Establish how many lines in the entries hold the string "rightHeight". The number by itself is the whole answer.
** Records supplied follows **
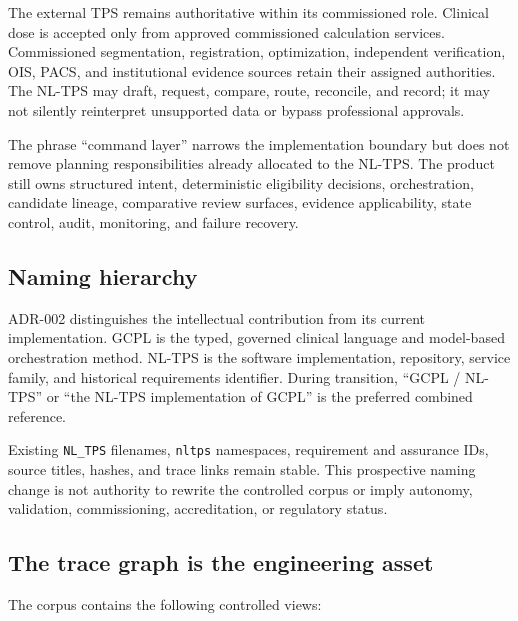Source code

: \documentclass[11pt,letterpaper]{article}
\begin{document}
The external TPS remains authoritative within its commissioned role. Clinical dose is accepted only from approved commissioned calculation services. Commissioned segmentation, registration, optimization, independent verification, OIS, PACS, and institutional evidence sources retain their assigned authorities. The NL-TPS may draft, request, compare, route, reconcile, and record; it may not silently reinterpret unsupported data or bypass professional approvals.

The phrase ``command layer'' narrows the implementation boundary but does not remove planning responsibilities already allocated to the NL-TPS. The product still owns structured intent, deterministic eligibility decisions, orchestration, candidate lineage, comparative review surfaces, evidence applicability, state control, audit, monitoring, and failure recovery.

\subsection{Naming hierarchy}

ADR-002 distinguishes the intellectual contribution from its current implementation. GCPL is the typed, governed clinical language and model-based orchestration method. NL-TPS is the software implementation, repository, service family, and historical requirements identifier. During transition, ``GCPL / NL-TPS'' or ``the NL-TPS implementation of GCPL'' is the preferred combined reference.

Existing \texttt{NL\_TPS} filenames, \texttt{nltps} namespaces, requirement and assurance IDs, source titles, hashes, and trace links remain stable. This prospective naming change is not authority to rewrite the controlled corpus or imply autonomy, validation, commissioning, accreditation, or regulatory status.

\subsection{The trace graph is the engineering asset}

The corpus contains the following controlled views:
\end{document}
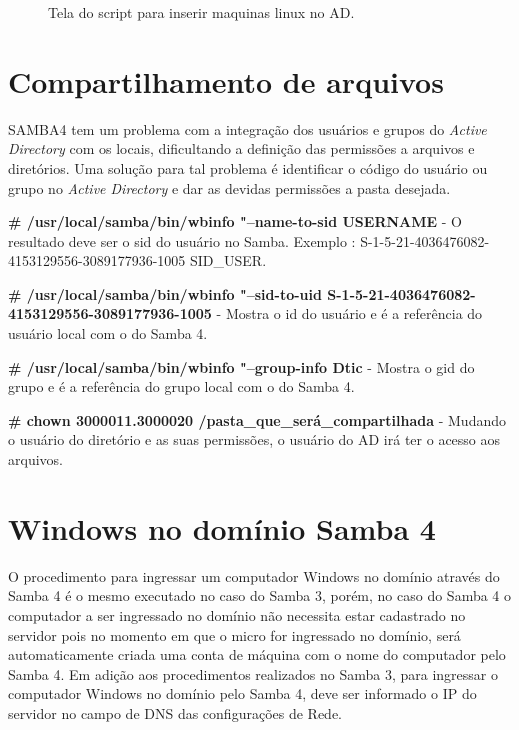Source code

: \begin{figure}[ht]
   	\centering
   	\caption{Tela do script para inserir maquinas linux no AD.}
    \label{smbad}
\end{figure}

\section{Compartilhamento de arquivos}

SAMBA4 tem um problema com a integração dos usuários e grupos do \textit{Active Directory} com os locais, dificultando a definição das permissões a arquivos e diretórios. Uma solução para tal problema é identificar o código do usuário ou grupo no \textit{Active Directory} e dar as devidas permissões a pasta desejada.

\noindent \textbf{\# /usr/local/samba/bin/wbinfo "--name-to-sid USERNAME} - O resultado deve ser o sid do usuário no Samba. Exemplo : S-1-5-21-4036476082-4153129556-3089177936-1005 SID\_USER.

\noindent \textbf{\# /usr/local/samba/bin/wbinfo "--sid-to-uid S-1-5-21-4036476082-4153129556-3089177936-1005} - Mostra o id do usuário e é a referência do usuário local com o do Samba 4.

\noindent \textbf{\# /usr/local/samba/bin/wbinfo "--group-info Dtic} - Mostra o gid do grupo e é a referência do grupo local com o do Samba 4.

\noindent \textbf{\# chown 3000011.3000020 /pasta\_que\_será\_compartilhada} - Mudando o usuário do diretório e as suas permissões, o usuário do AD irá ter o acesso aos arquivos.

\section{Windows no domínio Samba 4}

O procedimento para ingressar um computador Windows no domínio através do Samba 4 é o mesmo executado no caso do Samba 3, porém, no caso do Samba 4 o computador a ser ingressado no domínio não necessita estar cadastrado no servidor pois no momento em que o micro for ingressado no domínio, será automaticamente criada uma conta de máquina com o nome do computador pelo Samba 4.
Em adição aos procedimentos realizados no Samba 3, para ingressar o computador Windows no domínio pelo Samba 4, deve ser informado o IP do servidor no campo de DNS das configurações de Rede.

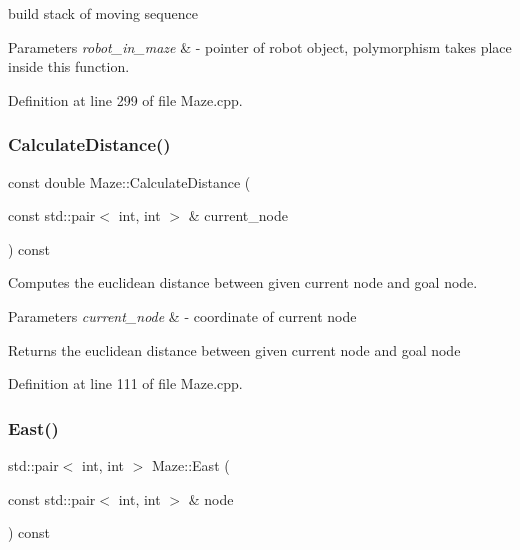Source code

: build stack of moving sequence 


\begin{DoxyParams}{Parameters}
{\em robot\+\_\+in\+\_\+maze} & -\/ pointer of robot object, polymorphism takes place inside this function. \\
\hline
\end{DoxyParams}


Definition at line 299 of file Maze.\+cpp.

\mbox{\label{class_maze_a63c6a579efa7406b44288b5dbc04cb02}} 
\subsubsection{\texorpdfstring{CalculateDistance()}{CalculateDistance()}}
{\footnotesize\ttfamily const double Maze\+::\+Calculate\+Distance (\begin{DoxyParamCaption}\item[{const std\+::pair$<$ int, int $>$ \&}]{current\+\_\+node }\end{DoxyParamCaption}) const}



Computes the euclidean distance between given current node and goal node. 


\begin{DoxyParams}{Parameters}
{\em current\+\_\+node} & -\/ coordinate of current node \\
\hline
\end{DoxyParams}
\begin{DoxyReturn}{Returns}
the euclidean distance between given current node and goal node 
\end{DoxyReturn}


Definition at line 111 of file Maze.\+cpp.

\mbox{\label{class_maze_a6c85c90908bbff0e89ffb23be8e40873}} 
\subsubsection{\texorpdfstring{East()}{East()}}
{\footnotesize\ttfamily std\+::pair$<$ int, int $>$ Maze\+::\+East (\begin{DoxyParamCaption}\item[{const std\+::pair$<$ int, int $>$ \&}]{node }\end{DoxyParamCaption}) const}



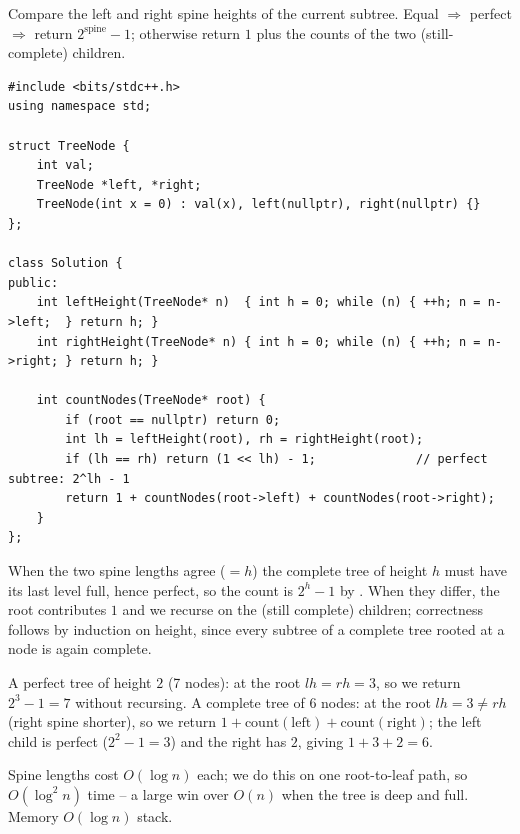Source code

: Compare the left and right spine heights of the current subtree. Equal $\Rightarrow$
perfect $\Rightarrow$ return $2^{\text{spine}}-1$; otherwise return $1$ plus the counts of
the two (still-complete) children.
\begin{lstlisting}[caption={Count Complete Tree Nodes (LeetCode 222)}, label={lst:c01-count-nodes}]
#include <bits/stdc++.h>
using namespace std;

struct TreeNode {
    int val;
    TreeNode *left, *right;
    TreeNode(int x = 0) : val(x), left(nullptr), right(nullptr) {}
};

class Solution {
public:
    int leftHeight(TreeNode* n)  { int h = 0; while (n) { ++h; n = n->left;  } return h; }
    int rightHeight(TreeNode* n) { int h = 0; while (n) { ++h; n = n->right; } return h; }

    int countNodes(TreeNode* root) {
        if (root == nullptr) return 0;
        int lh = leftHeight(root), rh = rightHeight(root);
        if (lh == rh) return (1 << lh) - 1;              // perfect subtree: 2^lh - 1
        return 1 + countNodes(root->left) + countNodes(root->right);
    }
};
\end{lstlisting}

\begin{proofbox}
When the two spine lengths agree ($=h$) the complete tree of height $h$ must have its last
level full, hence perfect, so the count is $2^{h}-1$ by . When
they differ, the root contributes $1$ and we recurse on the (still complete) children;
correctness follows by induction on height, since every subtree of a complete tree rooted
at a node is again complete.
\end{proofbox}

\begin{tracebox}
A perfect tree of height $2$ (7 nodes): at the root $lh=rh=3$, so we return $2^3-1=7$
without recursing. A complete tree of $6$ nodes: at the root $lh=3\ne rh$ (right spine
shorter), so we return $1+\text{count}(\text{left})+\text{count}(\text{right})$; the left
child is perfect ($2^2-1=3$) and the right has $2$, giving $1+3+2=6$.
\end{tracebox}

\begin{complexitybox}
Spine lengths cost $O(\log n)$ each; we do this on one root-to-leaf path, so $O(\log^2 n)$
time -- a large win over $O(n)$ when the tree is deep and full. Memory $O(\log n)$ stack.
\end{complexitybox}

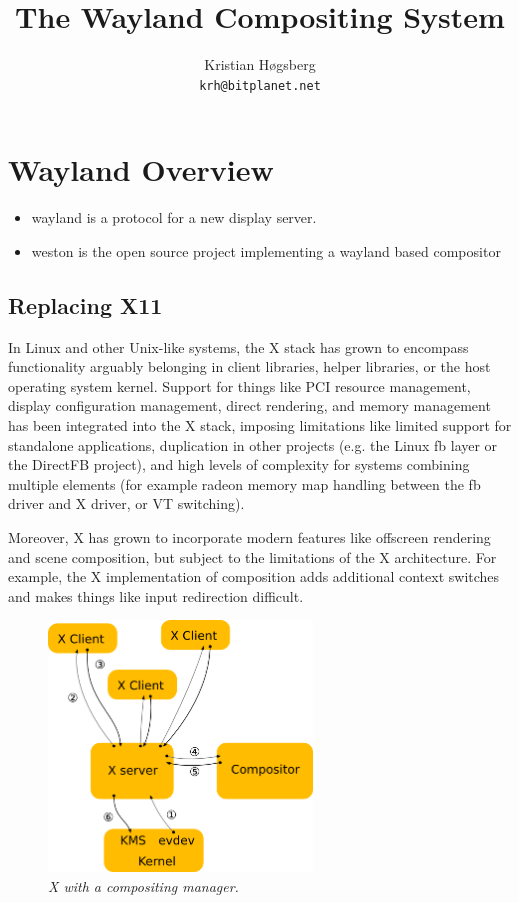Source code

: \documentclass{article}
\author{Kristian Høgsberg\\
\texttt{krh@bitplanet.net}
}
\title{The Wayland Compositing System}
\begin{document}
\maketitle

\section{Wayland Overview}

\begin{itemize}
\item wayland is a protocol for a new display server.
\item weston is the open source project implementing a wayland based compositor
\end{itemize}

\subsection{Replacing X11}

In Linux and other Unix-like systems, the X stack has grown to
encompass functionality arguably belonging in client libraries,
helper libraries, or the host operating system kernel.  Support for
things like PCI resource management, display configuration management,
direct rendering, and memory management has been integrated into the X
stack, imposing limitations like limited support for standalone
applications, duplication in other projects (e.g. the Linux fb layer
or the DirectFB project), and high levels of complexity for systems
combining multiple elements (for example radeon memory map handling
between the fb driver and X driver, or VT switching).

Moreover, X has grown to incorporate modern features like offscreen
rendering and scene composition, but subject to the limitations of the
X architecture.  For example, the X implementation of composition adds
additional context switches and makes things like input redirection
difficult.

\begin{figure}
\begin{center}
\includegraphics[width=70mm]{x-architecture.png}
\caption{\small \sl X with a compositing manager.\label{fig:X architecture}}
\end{center}
\end{figure}
\end{document}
** End of Records supplied **
Answer - 2